Segmentation fault in case of TRef and TRefArray circular-kind-of references


ROOT Version: 6.22/00 Built for linuxx8664gcc
Platform: Ubuntu 20.04 5.4.0-42-generic #46-Ubuntu
Compiler: g++ (Ubuntu 9.3.0-10ubuntu2) 9.3.0


I think I have a problem with TRefArray but first of all, let me ask a couple of questions.

1. Is it OK to store an object containing TRefArray and TRef into a TRefArray? In other words, can an element of a TRefArray point to an object containing other TRefArray and TRef? What if the contained object TRef points to the container object?
2. Can those objects reside in different branches?
3. What if I delete an object from TClonesArray?

READ NEXT POST FIRST!

If you want to know why I am here asking these questions, below are the details of my problem. If you do not have time or find it boring you do not need to read it all.

Let me first describe our program structure. It is a Geant4 simulation whose output is a ROOT TTree containing TObjects with a structure very similar to the ROOT Event.cxx example. I mean there are hits, tracks, vertices, etc…

In particular, there are two classes describing a track and a cluster of hits. A track is a more high-level object describing a whole particle track. A cluster is just a bunch of hits (for example the output of a track seeding algorithm). A track can be made of many clusters. Both track and clusters are many of many hits.

With this preamble maybe it is clear why I am using the following class structure.

Both the Track class and Cluster class inherit from a virtual class called HitsSet. The HitsSet class contains a TRefArray pointing to the hits objects.

The Track class contains a TRefArray pointing to the cluster objects. The Cluster class contains a TRef pointing to the parent Track (remember every track is made of many Clusters).

All is fine until I try to TTree::Fill the output TTree with my objects. Inside the TTree::Fill method, I randomly get a segmentation fault every 1000 events or so. The segfault error is at the bottom of the post.

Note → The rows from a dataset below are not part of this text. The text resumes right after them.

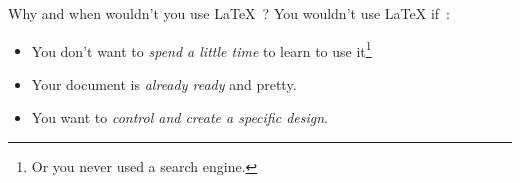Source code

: \documentclass[aspectratio=169]{beamer}
\begin{document}
\begin{frame}{Why and when wouldn't you use \LaTeX~?}
  You wouldn't use \LaTeX{} if~:\pause{}
  \begin{itemize}[<+->]
    \item You don't want to \emph{spend a little time} to learn to use it\footnote{Or you never used a search engine.}
    \item Your document is \emph{already ready} and pretty.
    \item You want to \emph{control and create a specific design}.
  \end{itemize}
\end{frame}
\end{document}
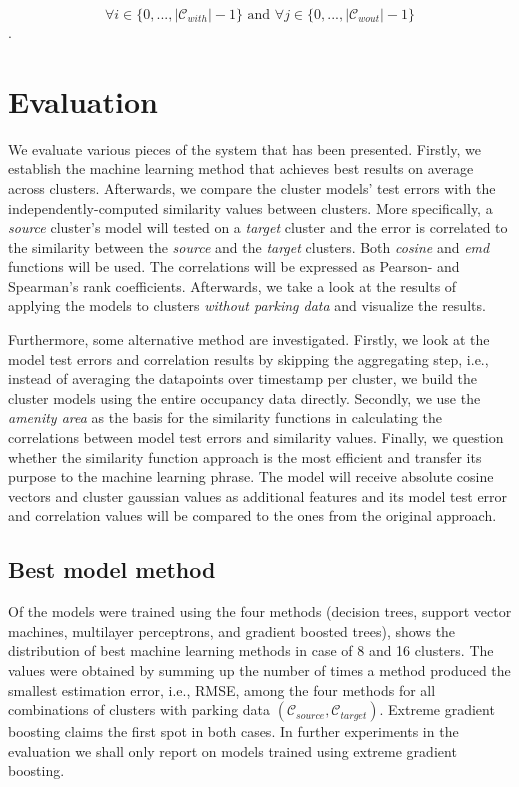 	$$\forall i \in \{0,...,|\mathcal{C}_{with}|-1\} \text{ and } \forall j \in \{0,...,|\mathcal{C}_{wout}|-1\}$$.
		
	\section{Evaluation}
	We evaluate various pieces of the system that has been presented. Firstly, we  establish the machine learning method that achieves best results on average across clusters. Afterwards, we compare the cluster models' test errors with the independently-computed similarity values between clusters. More specifically, a \textit{source} cluster's model will tested on a \textit{target} cluster and the error is correlated to the similarity between the \textit{source} and the \textit{target} clusters. Both \textit{cosine} and \textit{emd} functions will be used. The correlations will be expressed as Pearson- and Spearman's rank coefficients. Afterwards, we take a look at the results of applying the models to clusters \textit{without parking data} and visualize the results. 
	
	Furthermore, some alternative method are investigated. Firstly, we look at the model test errors and correlation results by skipping the aggregating step, i.e., instead of averaging the datapoints over timestamp per cluster, we build the cluster models using the entire occupancy data directly. Secondly, we use the \textit{amenity area} as the basis for the similarity functions in calculating the correlations between model test errors and similarity values. Finally, we question whether the similarity function approach is the most efficient and transfer its purpose to the machine learning phrase. The model will receive absolute cosine vectors and cluster gaussian values as additional features and its model test error and correlation values will be compared to the ones from the original approach.
	
	\subsection{Best model method}
	\label{sec:bestmodel}
	Of the models were trained using the four methods (decision trees, support vector machines, multilayer perceptrons, and gradient boosted trees),  shows the distribution of best machine learning methods in case of 8 and 16 clusters. The values were obtained by summing up the number of times a method produced the smallest estimation error, i.e., RMSE, among the four methods for all combinations of clusters with parking data $(\mathcal{C}_{source}, \mathcal{C}_{target})$.
	Extreme gradient boosting claims the first spot in both cases.
	In further experiments in the evaluation we shall only report on models trained using extreme gradient boosting.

I get the segmentation fault only when I delete one Cluster or one Track from the TClonesArray. Both the clusters and tracks are stored in two separate TClonesArray.

To make it clearer, this is the class structure that I have

class HitsSet : public TObject {
protected:

  TRefArray hits_;
}

class Track : public HitsSet {
protected:

  TRefArray clusters_;
}

class Cluster : public HitsSet {
protected:

  TRef parent_track_;
}

class Event : public TObject {

  TClonesArray hits_;
  TClonesArray tracks_;
  TClonesArray clusters_;
}

Things that I do:

  • I only construct the TClonesArray at the beginning of the run
  • I add the objects to the TClonesArray like this: new(tracks_[num_tracks_++]) = Track();
  • I clear the TRefArray, TRef and TClonesArray with the Clear("C") method every event.
  • I add the objects to the TRefArray like this: clusters_.Add((TObject *) p_cluster);
  • I add the objects to the TRef like this: parent_track_ = (TObject *) p_track;
  • I reset the TProcessID::fgNumber every event (crash if I do it or not do it, anyway)

I could write a sample program but I would like someone to answer my question first to avoid wasting too much time.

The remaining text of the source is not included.